Gedik Ahmet Paşa Camii’nin güney doğusunda, hamam ve camiye oranla daha yüksek bir teras üzerine, mimar Ayaz Ağa tarafından külliyenin bir bölümü olarak yapılmıştır. Kesme taş kaplamalı, 2 büyük, 24 küçük kubbeli dikdörtgen planlı bir yapıdır. Girişi batıdadır. Ortada bir avlu, avlunun her iki yanında revaklar ve revaklara açılan 7’şer hücre ve bir dershane ile yazlık eyvandan meydana gelen Osmanlı medreselerinin tipik bir örneğidir. Vakfiyeden öğrenilene göre medrese, cami ve imaretten sonra yapılmıştır. Girişte avlunun iki tarafında dörder mermer direk ve kemerler üzerine oturan beşer kubbeli revaklar bulunmakta olup, revak ve hücre kubbeleri kasnaksız ve basık yapılmıştır. Evliya Çelebi, Seyahatname’sinde: “….ve bir medresesi var 70 hücredir. Dersamı ve talebeleri mevcuttur. Müderrisin mabeyninde payesi âli bir medresedir ve …” diye tanımlamaktadır.

Medrese 1543-1544’den önce derece itibariyle otuzlu, 1565-1566’dan önce ise ellili medreseler arasında bulunuyordu.

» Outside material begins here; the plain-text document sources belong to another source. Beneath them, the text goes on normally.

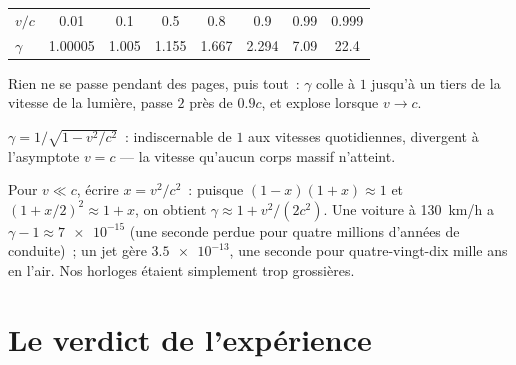 \begin{example}\label{ex:g12:special-relativity:gammatable}
\begin{center}\small
\begin{tabular}{lccccccc}
$v/c$    & 0.01     & 0.1   & 0.5   & 0.8   & 0.9   & 0.99 & 0.999\\
$\gamma$ & 1.00005 & 1.005 & 1.155 & 1.667 & 2.294 & 7.09 & 22.4
\end{tabular}
\end{center}
Rien ne se passe pendant des pages, puis tout~: $\gamma$ colle à $1$
jusqu'à un tiers de la vitesse de la lumière, passe $2$ près de
$0.9c$, et explose lorsque $v \to c$.
\end{example}

\begin{omfigure}

{\small $\gamma = 1/\sqrt{1 - v^2/c^2}$~: indiscernable de $1$ aux
vitesses quotidiennes, divergent à l'asymptote $v = c$
--- la vitesse qu'aucun corps massif n'atteint.}
\end{omfigure}

\begin{remark}\label{rem:g12:special-relativity:everyday}
Pour $v \ll c$, écrire $x = v^2/c^2$~: puisque $(1-x)(1+x) \approx 1$
et $(1 + x/2)^2 \approx 1 + x$, on obtient $\gamma \approx 1 +
v^2/(2c^2)$. Une voiture à \qty{130}{km/h} a $\gamma - 1 \approx
\num{7e-15}$ (une seconde perdue pour quatre millions d'années de
conduite)~; un jet gère $\num{3.5e-13}$, une seconde pour quatre-vingt-dix
mille ans en l'air. Nos horloges étaient simplement trop grossières.
\end{remark}

\section{Le verdict de l'expérience}

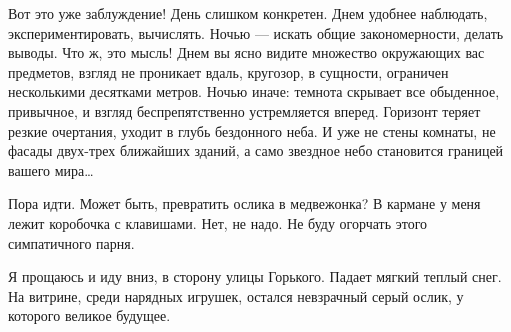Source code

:    Вот это уже заблуждение! День  слишком конкретен. Днем удобнее  наблюдать,
   экспериментировать, вычислять. Ночью — искать общие закономерности, делать
   выводы. Что ж,  это мысль! Днем  вы ясно видите  множество окружающих  вас
   предметов, взгляд  не проникает  вдаль,  кругозор, в  сущности,  ограничен
   несколькими десятками метров. Ночью иначе: темнота скрывает все обыденное,
   привычное, и взгляд беспрепятственно устремляется вперед. Горизонт  теряет
   резкие очертания, уходит в глубь бездонного неба. И уже не стены  комнаты,
   не фасады  двух-трех ближайших  зданий, а  само звездное  небо  становится
   границей вашего мира…

   Пора идти. Может быть,  превратить ослика в медвежонка?  В кармане у  меня
   лежит коробочка  с  клавишами.  Нет,  не  надо.  Не  буду  огорчать  этого
   симпатичного парня.

Я прощаюсь и иду вниз, в  сторону улицы Горького. Падает мягкий теплый
снег.  На витрине,  среди нарядных  игрушек, остался  невзрачный серый
ослик, у которого великое будущее.
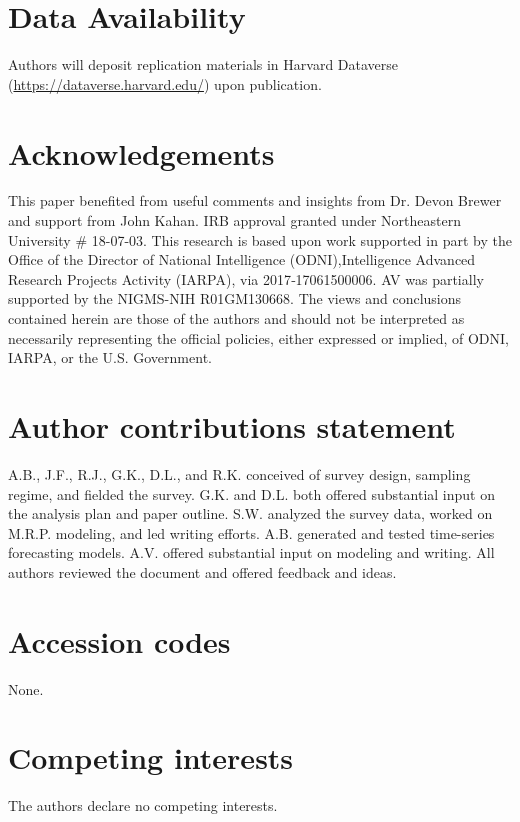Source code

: \documentclass[fleqn,10pt]{wlscirep}
\begin{document}


\section*{Data Availability}
Authors will deposit replication materials in Harvard Dataverse (\url{https://dataverse.harvard.edu/}) upon publication. 






\section*{Acknowledgements}

This paper benefited from useful comments and insights from Dr. Devon Brewer and support from John Kahan. IRB approval granted under Northeastern University \# 18-07-03. This research is based upon work supported in part by the Office of the Director of National Intelligence (ODNI),Intelligence Advanced Research Projects Activity (IARPA), via 2017‐17061500006. AV was partially supported by the NIGMS-NIH R01GM130668. The views and conclusions contained herein are those of the authors and should not be interpreted as necessarily representing the official policies, either expressed or implied, of ODNI, IARPA, or the U.S. Government.

\section*{Author contributions statement}

A.B., J.F., R.J., G.K., D.L., and R.K. conceived of survey design, sampling regime, and fielded the survey. G.K. and D.L. both offered substantial input on the analysis plan and paper outline. S.W. analyzed the survey data, worked on M.R.P. modeling, and led writing efforts. A.B. generated and tested time-series forecasting models. A.V. offered substantial input on modeling and writing. All authors reviewed the document and offered feedback and ideas. 

\section*{Accession codes}
None.

\section*{Competing interests}

The authors declare no competing interests. 
\end{document}
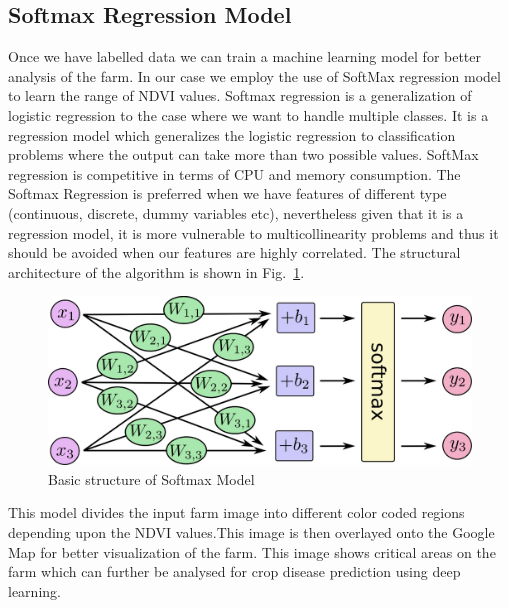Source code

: \subsection{Softmax Regression Model}
Once we have  labelled data we can train a machine learning model for better analysis of the farm. In our case we employ the use of SoftMax regression model to learn the range of NDVI values. Softmax regression is a generalization of logistic regression to the case where we want to handle multiple classes. It is a regression model which generalizes the logistic regression to classification problems where the output can take more than two possible values. SoftMax regression is competitive in terms of CPU and memory consumption. The Softmax Regression is preferred when we have features of different type (continuous, discrete, dummy variables etc), nevertheless given that it is a regression model, it is more vulnerable to multicollinearity problems and thus it should be avoided when our features are highly correlated. The structural architecture of the algorithm is shown in Fig.~\ref{fig: softmax}.
\begin{figure}[t]
	\includegraphics[width=1.0\linewidth]{fin_img_11}
	\centering
	\caption{\label{fig: softmax}Basic structure of Softmax Model}
\end{figure}

This model divides the input farm image into different color coded regions depending upon the NDVI values.This image is then overlayed onto the Google Map for better visualization of the farm. This image shows critical areas on the farm which can further be analysed for crop disease prediction using deep learning.


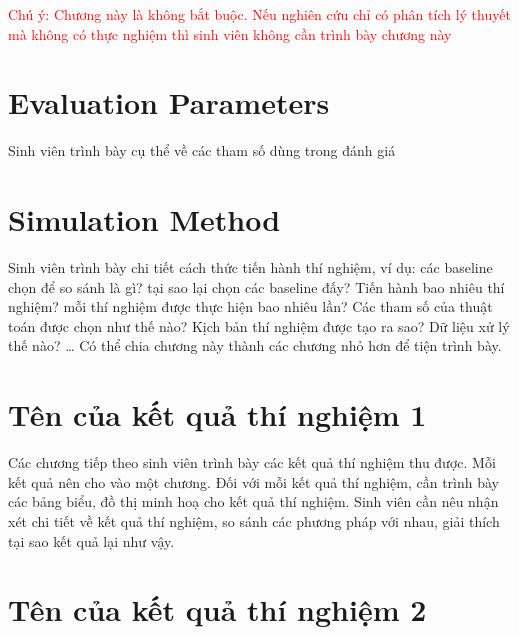 \documentclass[../main.tex]{subfiles}
\begin{document}
\textcolor{red}{Chú ý: Chương này là không bắt buộc. Nếu nghiên cứu chỉ có phân tích lý thuyết mà không có thực nghiệm thì sinh viên không cần trình bày chương này }

\section{Evaluation Parameters}

Sinh viên trình bày cụ thể về các tham số dùng trong đánh giá 

\section{Simulation Method}

Sinh viên trình bày chi tiết cách thức tiến hành thí nghiệm, ví dụ: các baseline chọn để so sánh là gì? tại sao lại chọn các baseline đấy? Tiến hành bao nhiêu thí nghiệm? mỗi thí nghiệm được thực hiện bao nhiêu lần? Các tham số của thuật toán được chọn như thế nào? Kịch bản thí nghiệm được tạo ra sao? Dữ liệu xử lý thế nào? … Có thể chia  chương này thành các chương nhỏ hơn để tiện trình bày. 

\section{Tên của kết quả thí nghiệm 1}

Các chương tiếp theo sinh viên trình bày các kết quả thí nghiệm thu được. Mỗi kết quả nên cho vào một chương. Đối với mỗi kết quả thí nghiệm, cần trình bày các bảng biểu, đồ thị minh hoạ cho kết quả thí nghiệm. Sinh viên cần nêu nhận xét chi tiết về kết quả thí nghiệm, so sánh các phương pháp với nhau, giải thích tại sao kết quả lại như vậy. 

\section{Tên của kết quả thí nghiệm 2}
\end{document}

XX. yüzyılın başlarına kadar medrese olarak kullanılan bina, Cumhuriyet’in ilk yıllarında onarılarak önce (1931) Müze Deposu, 1933 yılından 1971 yılına kadar Müze Müdürlüğü olarak hizmet vermiş, arkasından uzun yıllar boş kalmış, yapılan tamir ve restorasyon sonunda, 1995-1997 yıllarında Türk İslam Eserleri Müzesi olarak kullanılmıştır.